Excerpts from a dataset
───

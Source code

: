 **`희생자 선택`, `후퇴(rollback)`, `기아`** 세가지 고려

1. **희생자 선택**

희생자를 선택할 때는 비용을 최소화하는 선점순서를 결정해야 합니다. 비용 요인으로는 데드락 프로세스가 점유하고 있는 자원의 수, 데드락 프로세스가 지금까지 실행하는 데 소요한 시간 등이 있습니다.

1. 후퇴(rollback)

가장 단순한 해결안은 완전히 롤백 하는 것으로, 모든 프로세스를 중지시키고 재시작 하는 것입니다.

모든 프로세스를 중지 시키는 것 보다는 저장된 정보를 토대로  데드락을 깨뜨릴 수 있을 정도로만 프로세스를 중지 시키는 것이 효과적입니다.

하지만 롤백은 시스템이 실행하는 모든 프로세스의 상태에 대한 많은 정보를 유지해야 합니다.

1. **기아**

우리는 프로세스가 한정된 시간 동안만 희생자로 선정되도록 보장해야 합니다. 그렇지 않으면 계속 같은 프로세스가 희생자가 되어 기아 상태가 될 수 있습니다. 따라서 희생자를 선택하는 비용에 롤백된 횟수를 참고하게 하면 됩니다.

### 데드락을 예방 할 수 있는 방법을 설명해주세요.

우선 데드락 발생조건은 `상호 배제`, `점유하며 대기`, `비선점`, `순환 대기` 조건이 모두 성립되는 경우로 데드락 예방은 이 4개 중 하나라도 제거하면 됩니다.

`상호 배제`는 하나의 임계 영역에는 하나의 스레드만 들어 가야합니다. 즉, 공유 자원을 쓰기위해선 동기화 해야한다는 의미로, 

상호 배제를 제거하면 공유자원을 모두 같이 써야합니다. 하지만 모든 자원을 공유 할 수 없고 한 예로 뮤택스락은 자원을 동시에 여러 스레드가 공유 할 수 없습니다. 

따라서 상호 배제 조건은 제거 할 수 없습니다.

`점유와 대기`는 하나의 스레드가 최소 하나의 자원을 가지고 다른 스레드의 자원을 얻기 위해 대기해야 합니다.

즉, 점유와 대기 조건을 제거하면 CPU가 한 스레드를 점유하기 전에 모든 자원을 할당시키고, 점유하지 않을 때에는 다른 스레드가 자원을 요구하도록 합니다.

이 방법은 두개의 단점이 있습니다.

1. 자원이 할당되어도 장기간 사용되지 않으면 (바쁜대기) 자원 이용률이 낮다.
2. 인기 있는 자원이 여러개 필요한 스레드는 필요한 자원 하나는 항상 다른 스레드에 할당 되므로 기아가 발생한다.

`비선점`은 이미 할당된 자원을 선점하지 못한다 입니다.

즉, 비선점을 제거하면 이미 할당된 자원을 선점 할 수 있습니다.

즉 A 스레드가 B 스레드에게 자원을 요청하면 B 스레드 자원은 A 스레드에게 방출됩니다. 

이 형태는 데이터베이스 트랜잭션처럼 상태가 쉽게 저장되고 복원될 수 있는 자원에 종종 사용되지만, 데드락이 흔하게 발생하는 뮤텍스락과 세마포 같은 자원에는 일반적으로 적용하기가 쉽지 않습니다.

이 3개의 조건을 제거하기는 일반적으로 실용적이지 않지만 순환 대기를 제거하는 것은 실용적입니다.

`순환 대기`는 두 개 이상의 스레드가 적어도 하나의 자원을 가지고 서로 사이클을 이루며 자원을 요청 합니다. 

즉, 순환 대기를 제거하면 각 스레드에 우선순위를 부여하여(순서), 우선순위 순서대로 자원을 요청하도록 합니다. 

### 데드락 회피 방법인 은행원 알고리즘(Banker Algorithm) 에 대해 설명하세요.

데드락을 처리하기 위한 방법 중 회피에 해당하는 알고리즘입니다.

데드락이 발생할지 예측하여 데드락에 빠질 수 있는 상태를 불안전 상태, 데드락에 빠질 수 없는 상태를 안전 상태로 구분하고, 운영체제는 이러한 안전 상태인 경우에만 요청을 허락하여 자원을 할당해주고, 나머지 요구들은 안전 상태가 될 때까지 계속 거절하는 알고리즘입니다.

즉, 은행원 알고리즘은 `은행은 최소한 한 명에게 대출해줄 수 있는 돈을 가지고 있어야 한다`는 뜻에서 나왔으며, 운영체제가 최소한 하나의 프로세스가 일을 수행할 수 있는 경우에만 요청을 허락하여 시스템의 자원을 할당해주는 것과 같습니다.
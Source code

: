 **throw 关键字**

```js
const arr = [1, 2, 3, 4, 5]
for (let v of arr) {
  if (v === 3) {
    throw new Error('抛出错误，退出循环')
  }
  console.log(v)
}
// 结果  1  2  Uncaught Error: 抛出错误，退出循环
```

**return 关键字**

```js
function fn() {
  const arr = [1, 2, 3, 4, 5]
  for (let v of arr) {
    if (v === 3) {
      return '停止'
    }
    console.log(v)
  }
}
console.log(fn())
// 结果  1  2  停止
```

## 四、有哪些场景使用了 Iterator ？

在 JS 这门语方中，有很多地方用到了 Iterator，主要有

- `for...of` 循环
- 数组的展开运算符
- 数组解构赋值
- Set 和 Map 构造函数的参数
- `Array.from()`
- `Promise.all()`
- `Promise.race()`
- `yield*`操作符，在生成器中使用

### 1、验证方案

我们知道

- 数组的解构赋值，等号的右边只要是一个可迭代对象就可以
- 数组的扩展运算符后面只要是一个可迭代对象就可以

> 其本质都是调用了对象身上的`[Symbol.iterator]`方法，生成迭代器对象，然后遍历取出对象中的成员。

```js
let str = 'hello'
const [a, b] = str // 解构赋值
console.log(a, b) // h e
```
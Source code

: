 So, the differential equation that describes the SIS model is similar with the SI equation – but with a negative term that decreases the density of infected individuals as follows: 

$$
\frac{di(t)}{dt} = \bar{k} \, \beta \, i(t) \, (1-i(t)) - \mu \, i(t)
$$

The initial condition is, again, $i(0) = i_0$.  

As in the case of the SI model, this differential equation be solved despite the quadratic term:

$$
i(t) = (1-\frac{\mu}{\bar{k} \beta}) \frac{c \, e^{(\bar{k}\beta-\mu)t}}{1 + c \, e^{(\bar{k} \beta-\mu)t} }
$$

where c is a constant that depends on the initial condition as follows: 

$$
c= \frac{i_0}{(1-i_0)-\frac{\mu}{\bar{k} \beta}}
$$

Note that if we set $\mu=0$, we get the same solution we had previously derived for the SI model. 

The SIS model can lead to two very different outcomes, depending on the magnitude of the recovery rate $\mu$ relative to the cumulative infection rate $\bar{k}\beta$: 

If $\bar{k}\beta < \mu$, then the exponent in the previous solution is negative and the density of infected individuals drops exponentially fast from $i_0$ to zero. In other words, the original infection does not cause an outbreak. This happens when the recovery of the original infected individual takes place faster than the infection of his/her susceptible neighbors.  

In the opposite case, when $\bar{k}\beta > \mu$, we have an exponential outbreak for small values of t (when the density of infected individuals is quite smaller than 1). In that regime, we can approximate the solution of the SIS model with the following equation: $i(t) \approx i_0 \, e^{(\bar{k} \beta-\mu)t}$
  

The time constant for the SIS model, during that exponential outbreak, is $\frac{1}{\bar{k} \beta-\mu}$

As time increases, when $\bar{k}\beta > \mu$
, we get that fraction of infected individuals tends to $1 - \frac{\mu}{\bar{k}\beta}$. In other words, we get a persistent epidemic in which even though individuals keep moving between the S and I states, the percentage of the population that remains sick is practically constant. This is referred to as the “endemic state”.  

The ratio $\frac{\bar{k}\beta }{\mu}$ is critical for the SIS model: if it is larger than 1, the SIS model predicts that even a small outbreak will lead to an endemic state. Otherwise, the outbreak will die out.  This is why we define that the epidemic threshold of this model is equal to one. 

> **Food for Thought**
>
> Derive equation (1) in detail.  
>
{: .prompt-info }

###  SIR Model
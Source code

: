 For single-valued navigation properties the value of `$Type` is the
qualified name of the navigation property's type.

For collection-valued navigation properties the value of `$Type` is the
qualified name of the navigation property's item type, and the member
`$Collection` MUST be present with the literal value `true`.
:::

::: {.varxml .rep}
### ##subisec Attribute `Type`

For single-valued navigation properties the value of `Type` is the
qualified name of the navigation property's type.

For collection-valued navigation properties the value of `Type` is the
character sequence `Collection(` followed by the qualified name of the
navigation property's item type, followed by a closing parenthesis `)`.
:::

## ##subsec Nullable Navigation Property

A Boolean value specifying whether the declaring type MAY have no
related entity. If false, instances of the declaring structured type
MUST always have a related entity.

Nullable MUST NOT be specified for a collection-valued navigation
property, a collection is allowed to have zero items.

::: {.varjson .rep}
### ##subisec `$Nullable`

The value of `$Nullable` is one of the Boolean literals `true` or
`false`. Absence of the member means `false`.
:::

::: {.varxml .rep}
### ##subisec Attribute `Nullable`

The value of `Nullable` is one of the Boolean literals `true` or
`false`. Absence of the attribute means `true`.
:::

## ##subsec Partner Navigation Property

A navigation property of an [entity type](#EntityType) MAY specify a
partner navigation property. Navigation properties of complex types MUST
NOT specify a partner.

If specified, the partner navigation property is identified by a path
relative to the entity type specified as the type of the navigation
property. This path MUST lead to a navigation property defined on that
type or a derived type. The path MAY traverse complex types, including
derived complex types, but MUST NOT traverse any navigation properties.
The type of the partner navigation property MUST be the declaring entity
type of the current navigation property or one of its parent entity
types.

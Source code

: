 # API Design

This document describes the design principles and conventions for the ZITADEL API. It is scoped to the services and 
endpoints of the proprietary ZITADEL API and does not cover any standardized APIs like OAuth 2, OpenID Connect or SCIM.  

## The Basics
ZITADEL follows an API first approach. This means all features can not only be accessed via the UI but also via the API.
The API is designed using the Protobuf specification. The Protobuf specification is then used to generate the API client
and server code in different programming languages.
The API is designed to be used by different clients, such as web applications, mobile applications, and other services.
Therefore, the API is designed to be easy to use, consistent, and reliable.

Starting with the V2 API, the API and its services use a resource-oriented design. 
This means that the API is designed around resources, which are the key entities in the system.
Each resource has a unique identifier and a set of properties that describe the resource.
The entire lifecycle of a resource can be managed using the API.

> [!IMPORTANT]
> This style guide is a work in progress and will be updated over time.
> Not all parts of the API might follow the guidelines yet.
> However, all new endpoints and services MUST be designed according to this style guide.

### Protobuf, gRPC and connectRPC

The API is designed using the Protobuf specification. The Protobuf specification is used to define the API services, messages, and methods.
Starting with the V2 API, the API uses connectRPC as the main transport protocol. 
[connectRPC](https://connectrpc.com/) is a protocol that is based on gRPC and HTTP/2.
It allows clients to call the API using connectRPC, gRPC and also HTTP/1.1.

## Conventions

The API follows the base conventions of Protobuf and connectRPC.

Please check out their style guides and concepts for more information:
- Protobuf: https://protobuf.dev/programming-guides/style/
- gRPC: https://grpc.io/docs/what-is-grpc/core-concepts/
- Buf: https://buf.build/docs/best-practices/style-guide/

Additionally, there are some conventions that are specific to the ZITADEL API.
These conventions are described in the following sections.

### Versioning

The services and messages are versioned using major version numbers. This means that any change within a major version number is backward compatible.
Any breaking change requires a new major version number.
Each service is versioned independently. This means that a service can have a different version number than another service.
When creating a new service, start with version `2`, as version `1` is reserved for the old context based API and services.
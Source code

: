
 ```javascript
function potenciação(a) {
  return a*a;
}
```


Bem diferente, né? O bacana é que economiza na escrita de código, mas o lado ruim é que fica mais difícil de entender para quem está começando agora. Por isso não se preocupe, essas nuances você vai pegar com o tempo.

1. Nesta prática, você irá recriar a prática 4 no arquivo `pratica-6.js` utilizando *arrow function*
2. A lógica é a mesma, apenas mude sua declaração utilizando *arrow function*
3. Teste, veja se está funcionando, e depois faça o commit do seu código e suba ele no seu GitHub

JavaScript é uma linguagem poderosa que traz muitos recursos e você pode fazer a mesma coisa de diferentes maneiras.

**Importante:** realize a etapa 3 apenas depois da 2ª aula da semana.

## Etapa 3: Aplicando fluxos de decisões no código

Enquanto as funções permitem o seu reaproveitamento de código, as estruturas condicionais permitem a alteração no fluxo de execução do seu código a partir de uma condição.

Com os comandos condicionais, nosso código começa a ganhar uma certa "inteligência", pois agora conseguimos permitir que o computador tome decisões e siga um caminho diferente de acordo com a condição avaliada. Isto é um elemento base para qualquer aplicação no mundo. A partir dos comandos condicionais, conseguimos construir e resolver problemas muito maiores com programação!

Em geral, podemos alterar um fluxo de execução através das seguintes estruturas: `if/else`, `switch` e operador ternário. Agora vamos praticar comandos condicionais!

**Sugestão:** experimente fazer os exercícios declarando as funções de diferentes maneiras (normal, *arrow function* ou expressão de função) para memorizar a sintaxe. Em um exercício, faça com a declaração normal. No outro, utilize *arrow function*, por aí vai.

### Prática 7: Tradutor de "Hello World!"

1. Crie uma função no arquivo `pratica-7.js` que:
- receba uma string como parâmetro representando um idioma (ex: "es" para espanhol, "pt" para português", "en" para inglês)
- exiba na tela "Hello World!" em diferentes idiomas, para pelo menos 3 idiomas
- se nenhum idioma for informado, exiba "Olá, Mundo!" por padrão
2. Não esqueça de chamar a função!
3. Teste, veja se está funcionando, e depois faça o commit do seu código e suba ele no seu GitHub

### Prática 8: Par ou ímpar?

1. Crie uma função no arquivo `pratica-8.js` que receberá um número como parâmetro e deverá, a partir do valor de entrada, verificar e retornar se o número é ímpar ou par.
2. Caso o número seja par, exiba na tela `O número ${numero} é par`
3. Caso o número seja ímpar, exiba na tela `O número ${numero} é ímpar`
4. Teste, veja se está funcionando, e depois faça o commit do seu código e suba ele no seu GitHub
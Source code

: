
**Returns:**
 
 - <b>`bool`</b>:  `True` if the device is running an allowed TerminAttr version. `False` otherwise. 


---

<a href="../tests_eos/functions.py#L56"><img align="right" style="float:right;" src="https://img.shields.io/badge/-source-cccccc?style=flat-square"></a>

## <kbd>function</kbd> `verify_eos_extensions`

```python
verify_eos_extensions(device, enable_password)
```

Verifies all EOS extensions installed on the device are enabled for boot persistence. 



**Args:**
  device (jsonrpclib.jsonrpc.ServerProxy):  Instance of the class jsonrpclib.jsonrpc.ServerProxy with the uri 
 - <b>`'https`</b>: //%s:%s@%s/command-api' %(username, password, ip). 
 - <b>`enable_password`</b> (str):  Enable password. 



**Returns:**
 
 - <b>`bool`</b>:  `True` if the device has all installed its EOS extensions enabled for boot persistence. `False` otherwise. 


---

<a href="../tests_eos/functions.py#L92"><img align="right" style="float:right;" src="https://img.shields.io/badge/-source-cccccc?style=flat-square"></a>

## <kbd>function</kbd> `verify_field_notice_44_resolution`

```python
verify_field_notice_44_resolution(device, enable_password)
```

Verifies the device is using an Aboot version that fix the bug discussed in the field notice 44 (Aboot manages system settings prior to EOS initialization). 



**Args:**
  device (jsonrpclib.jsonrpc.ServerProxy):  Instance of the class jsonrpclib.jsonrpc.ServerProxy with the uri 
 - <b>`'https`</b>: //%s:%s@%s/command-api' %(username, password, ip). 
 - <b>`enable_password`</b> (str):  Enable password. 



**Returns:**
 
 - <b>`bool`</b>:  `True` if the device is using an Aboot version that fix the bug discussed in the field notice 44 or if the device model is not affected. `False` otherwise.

───

# Goal of the exercise
Go through the data above from its first line and copy each line exactly, stopping once the line with "모든 프로세스를 중지 시키는" has been copied.

# Task response
Source code

: **`희생자 선택`, `후퇴(rollback)`, `기아`** 세가지 고려

1. **희생자 선택**

희생자를 선택할 때는 비용을 최소화하는 선점순서를 결정해야 합니다. 비용 요인으로는 데드락 프로세스가 점유하고 있는 자원의 수, 데드락 프로세스가 지금까지 실행하는 데 소요한 시간 등이 있습니다.

1. 후퇴(rollback)

가장 단순한 해결안은 완전히 롤백 하는 것으로, 모든 프로세스를 중지시키고 재시작 하는 것입니다.

모든 프로세스를 중지 시키는 것 보다는 저장된 정보를 토대로  데드락을 깨뜨릴 수 있을 정도로만 프로세스를 중지 시키는 것이 효과적입니다.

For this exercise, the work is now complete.